I got my second job through a headhunter. It didn’t turn out very well.
I started my career at a good sized municipal engineering firm. My boss Shelly (Sheldon) was a true mentor. We’re still friends today and we grab lunch every couple of months. Even though I was happy working for Shelly, the headhunter got through to me and pitched a small four person, boutique traffic engineering firm. I’d have the opportunity to buy into the firm within a year. What an opportunity, as an Engineer-In-Training no less!
Jim, the owner, was the stereotypical engineer. He had real problems making eye contact when he spoke with people. (The old joke – how do you tell an introverted engineer from an extroverted engineer – the extrovert stares at your shoes while talking to you instead of his…)
Shelly gave me a hug when I told him I was quitting and going to work for Jim. Then he kicked me in the rear end and called me a few names.
Shelly was protective and collaborative. He gave me a lot of different traffic engineering projects to work on – transportation plans, impact studies, parking lot designs, road designs, traffic control plans, etc. Shelly was especially good at following-up and helping make sure I was on the correct path so I never missed a deadline.
When I went to go work for Jim he gave me a couple of projects to work on. There was a signal design that was waiting for me and it had a pretty tight deadline. He also gave me a couple of traffic impact studies to do.
It was clear the signal project was in crisis mode and I dove into it working ten hour days. A couple of weeks later, I had the whole thing done. It was time to move on to the traffic study that was now due in two weeks. I asked Jim if the traffic counts were done and he got very upset. Hadn’t I coordinated the field guys to get the turning movement counts done already? He assumed I had. I assumed he had.
Didn’t I know that it could take a couple of weeks to get that coordinated and needed to happen right away? Well, no. Shelly would work through tasks with me when the time was right. Often, he already had the traffic counts or he’d work out when I should do the counts.
This was a painful lesson. Jim and Shelly had very different styles. Jim hired me to do projects start to finish and didn’t expect to have to check in with me until he was ready to read the draft study. He did change his process and over the next few months we worked out a process for me checking in with him on the critical steps in each project.

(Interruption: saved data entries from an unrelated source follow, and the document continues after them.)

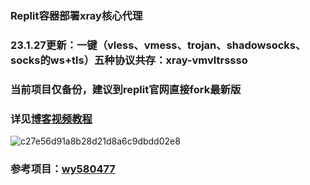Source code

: ### Replit容器部署xray核心代理
### 23.1.27更新：一键（vless、vmess、trojan、shadowsocks、socks的ws+tls）五种协议共存：xray-vmvltrssso
### 当前项目仅备份，建议到replit官网直接fork最新版
### 详见[博客视频教程](https://ygkkk.blogspot.com/2022/12/replit-xray-vmess-vless-trojan-shadowsocks.html)
![c27e56d91a8b28d21d8a6c9dbdd02e8](https://user-images.githubusercontent.com/121604513/213597462-964894e2-50b1-419a-bae1-8d8ada8b1e65.png)
### 参考项目：[wy580477](https://github.com/wy580477/replit-trojan)
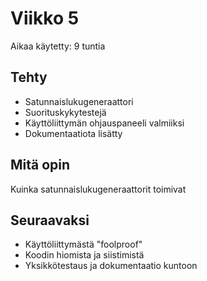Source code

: # Viikko 5
Aikaa käytetty: 9 tuntia

## Tehty
- Satunnaislukugeneraattori
- Suorituskykytestejä
- Käyttöliittymän ohjauspaneeli valmiiksi
- Dokumentaatiota lisätty

## Mitä opin
Kuinka satunnaislukugeneraattorit toimivat

## Seuraavaksi
- Käyttöliittymästä "foolproof"
- Koodin hiomista ja siistimistä
- Yksikkötestaus ja dokumentaatio kuntoon
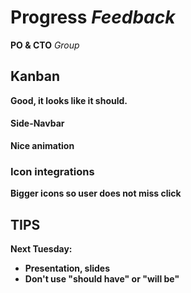# Progress _Feedback_

**PO & CTO**
_Group_

## Kanban

**Good, it looks like it should.**

#### Side-Navbar

**Nice animation**

### Icon integrations

**Bigger icons so user does not miss click**

## TIPS

**Next Tuesday:**

- **Presentation, slides**
- **Don't use "should have" or "will be"**
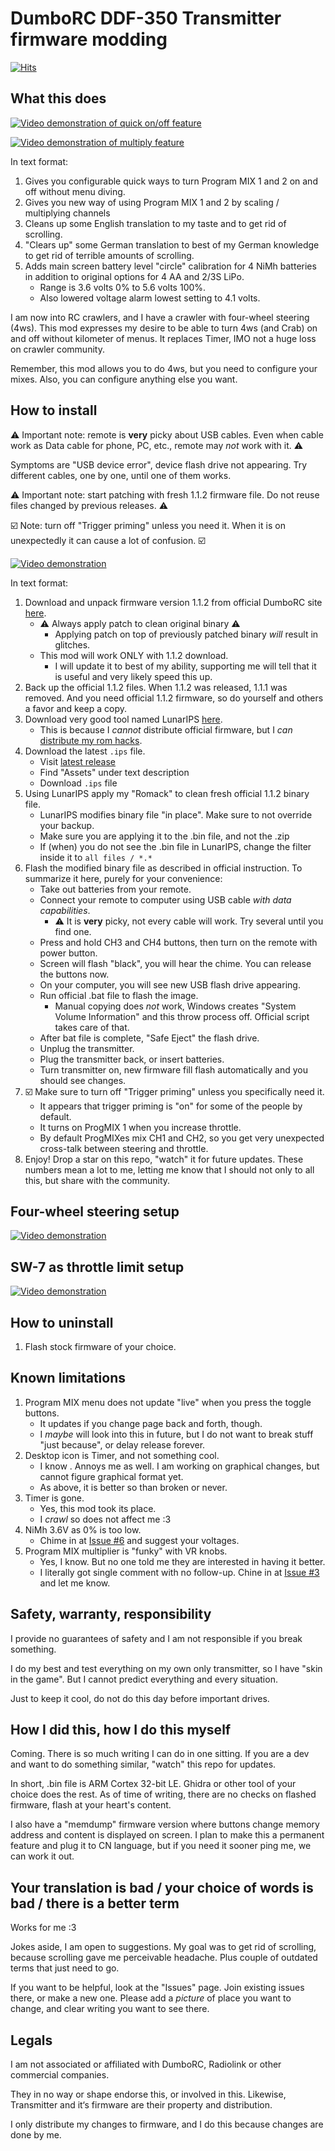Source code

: # DumboRC DDF-350 Transmitter firmware modding

[![Hits](https://hits.seeyoufarm.com/api/count/incr/badge.svg?url=https%3A%2F%2Fgithub.com%2FELynx%2Fddf-350-modding&count_bg=%237FD2C6&title_bg=%23555555&icon=furrynetwork.svg&icon_color=%237FD2C6&title=Page+views&edge_flat=false)](https://hits.seeyoufarm.com)

## What this does

[![Video demonstration of quick on/off feature](https://img.youtube.com/vi/AhQe9XWsPlI/hqdefault.jpg)](https://www.youtube.com/embed/AhQe9XWsPlI)

[![Video demonstration of multiply feature](https://img.youtube.com/vi/MkXmJsyX0sQ/hqdefault.jpg)](https://www.youtube.com/embed/MkXmJsyX0sQ?start=20)

In text format:

1. Gives you configurable quick ways to turn Program MIX 1 and 2 on and off without menu diving.
1. Gives you new way of using Program MIX 1 and 2 by scaling / multiplying channels
1. Cleans up some English translation to my taste and to get rid of scrolling.
1. "Clears up" some German translation to best of my German knowledge to get rid of terrible amounts of scrolling.
1. Adds main screen battery level "circle" calibration for 4 NiMh batteries in addition to original options for 4 AA and 2/3S LiPo.
    * Range is 3.6 volts 0% to 5.6 volts 100%.
    * Also lowered voltage alarm lowest setting to 4.1 volts.

I am now into RC crawlers, and I have a crawler with four-wheel steering (4ws). This mod expresses my desire to be able to turn 4ws (and Crab) on and off without kilometer of menus. It replaces Timer, IMO not a huge loss on crawler community.

Remember, this mod allows you to do 4ws, but you need to configure your mixes. Also, you can configure anything else you want.

## How to install

⚠️ Important note: remote is **very** picky about USB cables. Even when cable work as Data cable for phone, PC, etc., remote may *not* work with it. ⚠️

Symptoms are "USB device error", device flash drive not appearing. Try different cables, one by one, until one of them works.

⚠️ Important note: start patching with fresh 1.1.2 firmware file. Do not reuse files changed by previous releases. ⚠️

☑️ Note: turn off "Trigger priming" unless you need it. When it is on unexpectedly it can cause a lot of confusion. ☑️

[![Video demonstration](https://img.youtube.com/vi/8Tg5iURBdxE/hqdefault.jpg)](https://youtu.be/8Tg5iURBdxE)

In text format:

1. Download and unpack firmware version 1.1.2 from official DumboRC site [here](https://www.dumborc.com/?page_id=930).
    * ⚠️ Always apply patch to clean original binary ⚠️
        * Applying patch on top of previously patched binary _will_ result in glitches.
    * This mod will work ONLY with 1.1.2 download.
        * I will update it to best of my ability, supporting me will tell that it is useful and very likely speed this up.
1. Back up the official 1.1.2 files. When 1.1.2 was released, 1.1.1 was removed. And you need official 1.1.2 firmware, so do yourself and others a favor and keep a copy.
1. Download very good tool named LunarIPS [here](https://fusoya.eludevisibility.org/lips).
    * This is because I _cannot_ distribute official firmware, but I _can_ [distribute my rom hacks](https://en.wikipedia.org/wiki/ROM_hacking#Distribution).
1. Download the latest `.ips` file.
    * Visit [latest release](https://github.com/ELynx/ddf-350-modding/releases/latest)
    * Find "Assets" under text description
    * Download `.ips` file
1. Using LunarIPS apply my "Romack" to clean fresh official 1.1.2 binary file.
    * LunarIPS modifies binary file "in place". Make sure to not override your backup.
    * Make sure you are applying it to the .bin file, and not the .zip
    * If (when) you do not see the .bin file in LunarIPS, change the filter inside it to `all files / *.*`
1. Flash the modified binary file as described in official instruction. To summarize it here, purely for your convenience:
    * Take out batteries from your remote.
    * Connect your remote to computer using USB cable _with data capabilities_.
       * ⚠️ It is **very** picky, not every cable will work. Try several until you find one.
    * Press and hold CH3 and CH4 buttons, then turn on the remote with power button.
    * Screen will flash "black", you will hear the chime. You can release the buttons now.
    * On your computer, you will see new USB flash drive appearing.
    * Run official .bat file to flash the image.
        * Manual copying does _not_ work, Windows creates "System Volume Information" and this throw process off. Official script takes care of that.
    * After bat file is complete, "Safe Eject" the flash drive.
    * Unplug the transmitter.
    * Plug the transmitter back, or insert batteries.
    * Turn transmitter on, new firmware fill flash automatically and you should see changes.
1. ☑️ Make sure to turn off "Trigger priming" unless you specifically need it.
    * It appears that trigger priming is "on" for some of the people by default.
    * It turns on ProgMIX 1 when you increase throttle.
    * By default ProgMIXes mix CH1 and CH2, so you get very unexpected cross-talk between steering and throttle.
1. Enjoy! Drop a star on this repo, "watch" it for future updates. These numbers mean a lot to me, letting me know that I should not only to all this, but share with the community.

## Four-wheel steering setup

[![Video demonstration](https://img.youtube.com/vi/32zv6zOlYxQ/hqdefault.jpg)](https://youtu.be/32zv6zOlYxQ)

## SW-7 as throttle limit setup

[![Video demonstration](https://img.youtube.com/vi/TODO/hqdefault.jpg)](https://youtu.be/TODO)

## How to uninstall

1. Flash stock firmware of your choice.

## Known limitations

1. Program MIX menu does not update "live" when you press the toggle buttons.
    * It updates if you change page back and forth, though.
    * I _maybe_ will look into this in future, but I do not want to break stuff "just because", or delay release forever.
1. Desktop icon is Timer, and not something cool.
    * I know . Annoys me as well. I am working on graphical changes, but cannot figure graphical format yet.
    * As above, it is better so than broken or never.
1. Timer is gone.
    * Yes, this mod took its place.
    * I _crawl_ so does not affect me :3
1. NiMh 3.6V as 0% is too low.
    * Chime in at [Issue #6](https://github.com/ELynx/ddf-350-modding/issues/6) and suggest your voltages.
1. Program MIX multiplier is "funky" with VR knobs.
    * Yes, I know. But no one told me they are interested in having it better.
    * I literally got single comment with no follow-up. Chine in at [Issue #3](https://github.com/ELynx/ddf-350-modding/issues/3) and let me know.

## Safety, warranty, responsibility

I provide no guarantees of safety and I am not responsible if you break something.

I do my best and test everything on my own only transmitter, so I have "skin in the game". But I cannot predict everything and every situation.

Just to keep it cool, do not do this day before important drives.

## How I did this, how I do this myself

Coming. There is so much writing I can do in one sitting. If you are a dev and want to do something similar, "watch" this repo for updates.

In short, .bin file is ARM Cortex 32-bit LE. Ghidra or other tool of your choice does the rest. As of time of writing, there are no checks on flashed firmware, flash at your heart's content.

I also have a "memdump" firmware version where buttons change memory address and content is displayed on screen. I plan to make this a permanent feature and plug it to CN language, but if you need it sooner ping me, we can work it out.

## Your translation is bad / your choice of words is bad / there is a better term

Works for me :3

Jokes aside, I am open to suggestions. My goal was to get rid of scrolling, because scrolling gave me perceivable headache. Plus couple of outdated terms that just need to go.

If you want to be helpful, look at the "Issues" page. Join existing issues there, or make a new one. Please add a *picture* of place you want to change, and clear writing you want to see there.

## Legals

I am not associated or affiliated with DumboRC, Radiolink or other commercial companies.

They in no way or shape endorse this, or involved in this. Likewise, Transmitter and it‘s firmware are their property and distribution.

I only distribute my changes to firmware, and I do this because changes are done by me.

I worked hard to get those traffic counts done and worked some long evenings and a weekend to meet the deadline on the traffic study. Of course I could have completely avoided working a weekend if I would have lined up the traffic counts on day one.
This is a lesson I learned the hard way. I am crystal clear with all of my folks that we gather traffic counts, city transportation plans and development information as fast as possible. That’s the critical path stuff on our traffic studies. We can let that info sit for weeks in our files if we’re working on other studies, but when it’s time for us to start on the study we know we have everything we need to be productive right away.
Thinking through your critical path may take a few precious moments away from working on the crisis project you’re currently thrown into, but it is time well invested to make sure the next project isn’t a crisis too.